Blogs | Srijan

Improve your database backup policy by using automated scripts

Written by Team Srijan | May 17, 2011 7:00:00 AM

If you manage hosting infrastructure for Drupal websites as we do, you would already be having a process for taking back-ups of the databases of various websites at regular intervals - daily, weekly or monthly. The size of databases grows over a period of time, thus making it neccessary to know which databases are active and need to be backed up. Not caring for these may encourage backing up of un-wanted data leading to tremendous wastage of expensive bandwidth and storage, which does delay in development life-cycles.

 

As an exmaple in our case at Srijan - all backups were being pushed to late-at-night timings to ensure the performance of our hosted websites are not affected - thus leading to delays in Staging/QA server deployments by the development team. The key issues were:

  • dead databases were getting backed-up
  • log related tables were getting backed-up (which in some cases formed 80%-90% of database size)

This is where my work came in to improve the backup process at Srijan; the scripts and approach defined here would be useful for you if you face similar challenges at your organization.

Which Drupal tables to exclude?

The list of tables to be avoided in any backup includes: watchdog, accesslog, search_index, search_total, search_dataset, search_node_links, sessions and all cache tables. These tables SHOULD NOT form part of these database backups (even as the structure of these tables SHOULD be backed up).

The script given below specifies such tables list for which data is not dumped.

STRUCTURE_ONLY="/^(prefix1_|prefix2_)?(watchdog|search_index|search_total|search_dataset|
search_node_links|sessions|cache(_.+)?)$/"

For sites running Apache SOLR, you DO NOT need to take back up of the search_index and its secondary tableseither.

Avoid taking a dump of "information_schema" database. This database does not need a backup. It is not dump using MySqldump by default, but if mentioned, it does take a back up. So avoid this.

This takes a dump of the complete database, with only the structure the specified tables. It does takes a backup of data for all tables except the ones specified here.

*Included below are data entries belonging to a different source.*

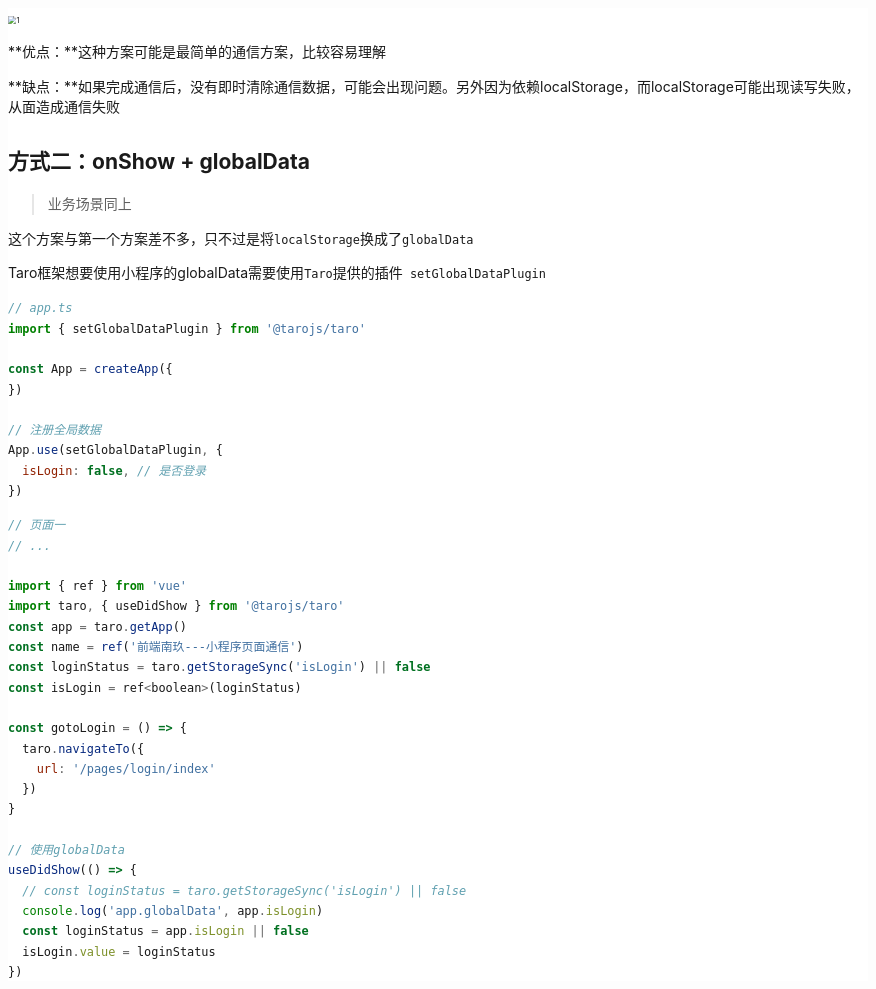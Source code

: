 
<img src="/Users/songyao/Desktop/songyao/fe-nanjiu/article/2024/2024-08/images/1.gif" alt="1" style="zoom:53%;" />



**优点：**这种方案可能是最简单的通信方案，比较容易理解

**缺点：**如果完成通信后，没有即时清除通信数据，可能会出现问题。另外因为依赖localStorage，而localStorage可能出现读写失败，从面造成通信失败

## 方式二：onShow + globalData

> 业务场景同上

这个方案与第一个方案差不多，只不过是将`localStorage`换成了`globalData`

Taro框架想要使用小程序的globalData需要使用`Taro`提供的插件` setGlobalDataPlugin`

```js
// app.ts
import { setGlobalDataPlugin } from '@tarojs/taro'

const App = createApp({
})

// 注册全局数据
App.use(setGlobalDataPlugin, {
  isLogin: false, // 是否登录
})
```



```js
// 页面一
// ...

import { ref } from 'vue'
import taro, { useDidShow } from '@tarojs/taro'
const app = taro.getApp()
const name = ref('前端南玖---小程序页面通信')
const loginStatus = taro.getStorageSync('isLogin') || false
const isLogin = ref<boolean>(loginStatus)

const gotoLogin = () => {
  taro.navigateTo({
    url: '/pages/login/index'
  })
}

// 使用globalData
useDidShow(() => {
  // const loginStatus = taro.getStorageSync('isLogin') || false
  console.log('app.globalData', app.isLogin)
  const loginStatus = app.isLogin || false
  isLogin.value = loginStatus
})
```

Depending upon the modules installed in your Drupal installation, such a to-be-avoided list of tables may grow. These can then be added to the above script separated by a single pipe operator (|).

Skipping entire databases

Similarly, databases can be skipped too. If you want to skip certain databases during this process mention their name too. In the script below, the database "db_1" would be skipped from the backup.

DBS_SKIP="/^(prefix1_|prefix2_)?(information_schema|db_1)$/"

In case, if the list of skipped databases is too many, add those databases name which needs to be backed up, in the skip list and change the following line of code:

DBS_SKIP="/^(prefix1_|prefix2_)?(db_1|db_2|db_3)$/"
SKIP_DB=`echo "$DB" | gawk "$DBS_SKIP"`
# original line tells to skip, but the current change says only these to consider
# if [ $SKIP_DB ]
if [ ! $SKIP_DB ]
  then continue
fi

Success story

You may like to us this enhanced automated script to take the database backup, just as we do at Srijan. The script takes dump of each database, makes bz2 file and removes the SQL file, thus also reducing the backup size on the server.

The use of these scripts has helped us at Srijan reduce our 10GB daily backup data to only 180MB (bz2) - a reduction of over 55 times.